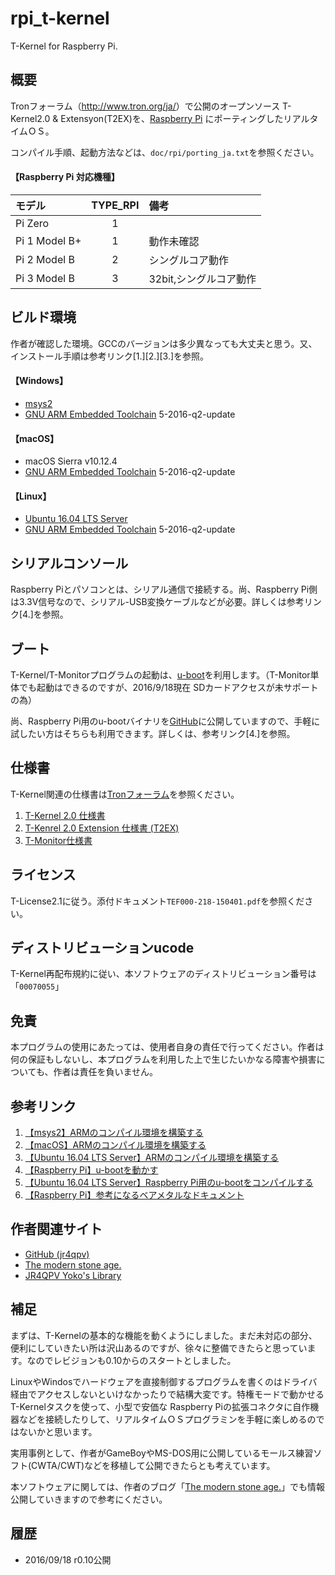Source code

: rpi_t-kernel
=============
T-Kernel for Raspberry Pi.

概要
----
Tronフォーラム（<http://www.tron.org/ja/>）で公開のオープンソース T-Kernel2.0 & Extensyon(T2EX)を、[Raspberry Pi](https://ja.wikipedia.org/wiki/Raspberry_Pi) にポーティングしたリアルタイムＯＳ。

コンパイル手順、起動方法などは、`doc/rpi/porting_ja.txt`を参照ください。

#### 【Raspberry Pi 対応機種】

|モデル        | TYPE_RPI |備考                    |
|:-------------|:--------:|:-----------------------|
|Pi Zero       |1         |                        |
|Pi 1 Model B+ |1         |動作未確認              |
|Pi 2 Model B  |2         |シングルコア動作        |
|Pi 3 Model B  |3         |32bit,シングルコア動作  |

ビルド環境
----------
作者が確認した環境。GCCのバージョンは多少異なっても大丈夫と思う。又、インストール手順は参考リンク[1.][2.][3.]を参照。
#### 【Windows】
* [msys2](https://msys2.github.io/)
* [GNU ARM Embedded Toolchain](https://launchpad.net/gcc-arm-embedded)  5-2016-q2-update

#### 【macOS】
* macOS Sierra v10.12.4
* [GNU ARM Embedded Toolchain](https://launchpad.net/gcc-arm-embedded)  5-2016-q2-update

#### 【Linux】
* [Ubuntu 16.04 LTS Server](https://www.ubuntulinux.jp/home)
* [GNU ARM Embedded Toolchain](https://launchpad.net/gcc-arm-embedded)  5-2016-q2-update

シリアルコンソール
------------------
Raspberry Piとパソコンとは、シリアル通信で接続する。尚、Raspberry Pi側は3.3V信号なので、シリアル-USB変換ケーブルなどが必要。詳しくは参考リンク[4.]を参照。

ブート
-----
T-Kernel/T-Monitorプログラムの起動は、[u-boot](https://ja.wikipedia.org/wiki/Das_U-Boot)を利用します。（T-Monitor単体でも起動はできるのですが、2016/9/18現在 SDカードアクセスが未サポートの為）

尚、Raspberry Pi用のu-bootバイナリを[GitHub](https://github.com/jr4qpv/rpi_u-boot_jtag_bins)に公開していますので、手軽に試したい方はそちらも利用できます。詳しくは、参考リンク[4.]を参照。

仕様書
------
T-Kernel関連の仕様書は[Tronフォーラム](http://www.tron.org/ja/)を参照ください。

1. [T-Kernel 2.0 仕様書](http://www.tron.org/ja/wp-content/themes/dp-magjam/pdf/specifications/TEF020-S001-02.01.00_ja.pdf)
2. [T-Kenrel 2.0 Extension 仕様書 (T2EX)](http://www.tron.org/ja/wp-content/themes/dp-magjam/pdf/specifications/ja/TEF020-S009-02.00.00_ja.pdf)
3. [T-Monitor仕様書](http://www.tron.org/ja/wp-content/themes/dp-magjam/pdf/specifications/ja/TEF020-S002-01.00.01_ja.pdf)

ライセンス
----------
T-License2.1に従う。添付ドキュメント`TEF000-218-150401.pdf`を参照ください。

ディストリビューションucode
---------------------------
T-Kernel再配布規約に従い、本ソフトウェアのディストリビューション番号は「`00070055`」

免責
----
本プログラムの使用にあたっては、使用者自身の責任で行ってください。作者は何の保証もしないし、本プログラムを利用した上で生じたいかなる障害や損害についても、作者は責任を負いません。

参考リンク
---------
1. [【msys2】ARMのコンパイル環境を構築する](https://www.yokoweb.net/2016/08/31/msys2-arm-gcc/)
2. [【macOS】ARMのコンパイル環境を構築する](https://www.yokoweb.net/2016/09/03/macos-arm-gcc/)
3. [【Ubuntu 16.04 LTS Server】ARMのコンパイル環境を構築する](https://www.yokoweb.net/2016/08/11/ubuntu-arm-gcc/)
4. [【Raspberry Pi】u-bootを動かす](https://www.yokoweb.net/2016/08/13/raspberrypi-uboot/)
5. [【Ubuntu 16.04 LTS Server】Raspberry Pi用のu-bootをコンパイルする](https://www.yokoweb.net/2016/08/11/ubuntu-uboot-gcc/)
6. [【Raspberry Pi】参考になるベアメタルなドキュメント](https://www.yokoweb.net/2016/09/04/raspberrypi-document/)

作者関連サイト
-------------
* [GitHub (jr4qpv)](https://github.com/jr4qpv?tab=overview&from=2016-08-01&to=2016-08-31&utf8=%E2%9C%93)
* [The modern stone age.](https://www.yokoweb.net/)
* [JR4QPV Yoko's Library](http://jr4qpv.my.coocan.jp/)

補足
----
まずは、T-Kernelの基本的な機能を動くようにしました。まだ未対応の部分、便利にしていきたい所は沢山あるのですが、徐々に整備できたらと思っています。なのでレビジョンも0.10からのスタートとしました。

LinuxやWindosでハードウェアを直接制御するプログラムを書くのはドライバ経由でアクセスしないといけなかったりで結構大変です。特権モードで動かせるT-Kernelタスクを使って、小型で安価な Raspberry Piの拡張コネクタに自作機器などを接続したりして、リアルタイムＯＳプログラミンを手軽に楽しめるのではないかと思います。

実用事例として、作者がGameBoyやMS-DOS用に公開しているモールス練習ソフト(CWTA/CWT)などを移植して公開できたらとも考えています。

本ソフトウェアに関しては、作者のブログ「[The modern stone age.](https://www.yokoweb.net/)」でも情報公開していきますので参考にください。

履歴
----
* 2016/09/18 r0.10公開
==*==
- REQUIRED WORK: Show every line from the listing that contains "macOS".

- TASK RESPONSE:
#### 【macOS】
* macOS Sierra v10.12.4
2. [【macOS】ARMのコンパイル環境を構築する](https://www.yokoweb.net/2016/09/03/macos-arm-gcc/)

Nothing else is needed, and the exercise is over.